Please restate the following records word for word.

- Information given:
━━━━

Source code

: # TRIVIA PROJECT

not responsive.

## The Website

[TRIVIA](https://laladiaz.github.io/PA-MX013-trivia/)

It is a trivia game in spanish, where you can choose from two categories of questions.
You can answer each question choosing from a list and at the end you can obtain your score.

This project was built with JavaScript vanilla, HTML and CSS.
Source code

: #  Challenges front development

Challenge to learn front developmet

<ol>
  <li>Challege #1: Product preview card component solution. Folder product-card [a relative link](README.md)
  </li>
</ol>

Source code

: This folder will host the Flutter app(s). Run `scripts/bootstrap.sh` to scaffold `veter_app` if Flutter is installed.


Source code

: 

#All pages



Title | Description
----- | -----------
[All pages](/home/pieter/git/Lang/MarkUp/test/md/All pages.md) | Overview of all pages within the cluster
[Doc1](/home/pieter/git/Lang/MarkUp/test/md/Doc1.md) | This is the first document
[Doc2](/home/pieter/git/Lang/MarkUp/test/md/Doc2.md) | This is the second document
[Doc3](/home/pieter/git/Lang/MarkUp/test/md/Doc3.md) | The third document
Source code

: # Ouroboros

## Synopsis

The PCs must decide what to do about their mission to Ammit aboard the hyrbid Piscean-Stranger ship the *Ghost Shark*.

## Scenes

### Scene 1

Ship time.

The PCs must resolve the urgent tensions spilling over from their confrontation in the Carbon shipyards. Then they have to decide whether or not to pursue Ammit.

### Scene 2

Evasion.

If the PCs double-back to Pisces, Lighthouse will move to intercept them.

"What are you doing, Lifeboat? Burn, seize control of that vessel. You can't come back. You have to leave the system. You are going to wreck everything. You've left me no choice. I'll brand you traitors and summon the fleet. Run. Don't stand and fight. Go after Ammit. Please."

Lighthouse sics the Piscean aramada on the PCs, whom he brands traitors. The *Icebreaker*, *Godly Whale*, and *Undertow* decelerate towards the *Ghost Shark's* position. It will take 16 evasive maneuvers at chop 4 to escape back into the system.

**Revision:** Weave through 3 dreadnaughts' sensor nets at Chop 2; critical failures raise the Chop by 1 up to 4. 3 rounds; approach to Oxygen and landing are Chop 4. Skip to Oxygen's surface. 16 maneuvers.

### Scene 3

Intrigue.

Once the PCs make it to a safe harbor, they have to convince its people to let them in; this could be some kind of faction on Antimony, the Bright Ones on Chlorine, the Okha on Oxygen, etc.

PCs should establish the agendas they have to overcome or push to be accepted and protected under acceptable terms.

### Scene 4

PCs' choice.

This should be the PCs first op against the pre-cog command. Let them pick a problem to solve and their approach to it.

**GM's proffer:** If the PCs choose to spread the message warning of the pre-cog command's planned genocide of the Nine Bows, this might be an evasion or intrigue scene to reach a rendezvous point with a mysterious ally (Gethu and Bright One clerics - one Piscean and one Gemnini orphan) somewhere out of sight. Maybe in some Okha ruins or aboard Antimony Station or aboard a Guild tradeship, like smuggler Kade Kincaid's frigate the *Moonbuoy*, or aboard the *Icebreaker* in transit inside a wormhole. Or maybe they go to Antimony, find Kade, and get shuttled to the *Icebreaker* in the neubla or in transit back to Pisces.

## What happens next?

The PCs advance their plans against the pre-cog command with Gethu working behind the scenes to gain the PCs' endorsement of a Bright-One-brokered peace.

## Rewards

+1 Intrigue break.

━━━━

- Your response:
Source code

: # TRIVIA PROJECT

not responsive.

## The Website

[TRIVIA](https://laladiaz.github.io/PA-MX013-trivia/)

It is a trivia game in spanish, where you can choose from two categories of questions.
You can answer each question choosing from a list and at the end you can obtain your score.

This project was built with JavaScript vanilla, HTML and CSS.
Source code

: #  Challenges front development

Challenge to learn front developmet

<ol>
  <li>Challege #1: Product preview card component solution. Folder product-card [a relative link](README.md)
  </li>
</ol>

Source code

: This folder will host the Flutter app(s). Run `scripts/bootstrap.sh` to scaffold `veter_app` if Flutter is installed.


Source code

: 

#All pages



Title | Description
----- | -----------
[All pages](/home/pieter/git/Lang/MarkUp/test/md/All pages.md) | Overview of all pages within the cluster
[Doc1](/home/pieter/git/Lang/MarkUp/test/md/Doc1.md) | This is the first document
[Doc2](/home/pieter/git/Lang/MarkUp/test/md/Doc2.md) | This is the second document
[Doc3](/home/pieter/git/Lang/MarkUp/test/md/Doc3.md) | The third document
Source code

: # Ouroboros

## Synopsis

The PCs must decide what to do about their mission to Ammit aboard the hyrbid Piscean-Stranger ship the *Ghost Shark*.

## Scenes

### Scene 1

Ship time.

The PCs must resolve the urgent tensions spilling over from their confrontation in the Carbon shipyards. Then they have to decide whether or not to pursue Ammit.

### Scene 2

Evasion.

If the PCs double-back to Pisces, Lighthouse will move to intercept them.

"What are you doing, Lifeboat? Burn, seize control of that vessel. You can't come back. You have to leave the system. You are going to wreck everything. You've left me no choice. I'll brand you traitors and summon the fleet. Run. Don't stand and fight. Go after Ammit. Please."

Lighthouse sics the Piscean aramada on the PCs, whom he brands traitors. The *Icebreaker*, *Godly Whale*, and *Undertow* decelerate towards the *Ghost Shark's* position. It will take 16 evasive maneuvers at chop 4 to escape back into the system.

**Revision:** Weave through 3 dreadnaughts' sensor nets at Chop 2; critical failures raise the Chop by 1 up to 4. 3 rounds; approach to Oxygen and landing are Chop 4. Skip to Oxygen's surface. 16 maneuvers.

### Scene 3

Intrigue.

Once the PCs make it to a safe harbor, they have to convince its people to let them in; this could be some kind of faction on Antimony, the Bright Ones on Chlorine, the Okha on Oxygen, etc.

PCs should establish the agendas they have to overcome or push to be accepted and protected under acceptable terms.

### Scene 4

PCs' choice.

This should be the PCs first op against the pre-cog command. Let them pick a problem to solve and their approach to it.

**GM's proffer:** If the PCs choose to spread the message warning of the pre-cog command's planned genocide of the Nine Bows, this might be an evasion or intrigue scene to reach a rendezvous point with a mysterious ally (Gethu and Bright One clerics - one Piscean and one Gemnini orphan) somewhere out of sight. Maybe in some Okha ruins or aboard Antimony Station or aboard a Guild tradeship, like smuggler Kade Kincaid's frigate the *Moonbuoy*, or aboard the *Icebreaker* in transit inside a wormhole. Or maybe they go to Antimony, find Kade, and get shuttled to the *Icebreaker* in the neubla or in transit back to Pisces.

## What happens next?

The PCs advance their plans against the pre-cog command with Gethu working behind the scenes to gain the PCs' endorsement of a Bright-One-brokered peace.

## Rewards

+1 Intrigue break.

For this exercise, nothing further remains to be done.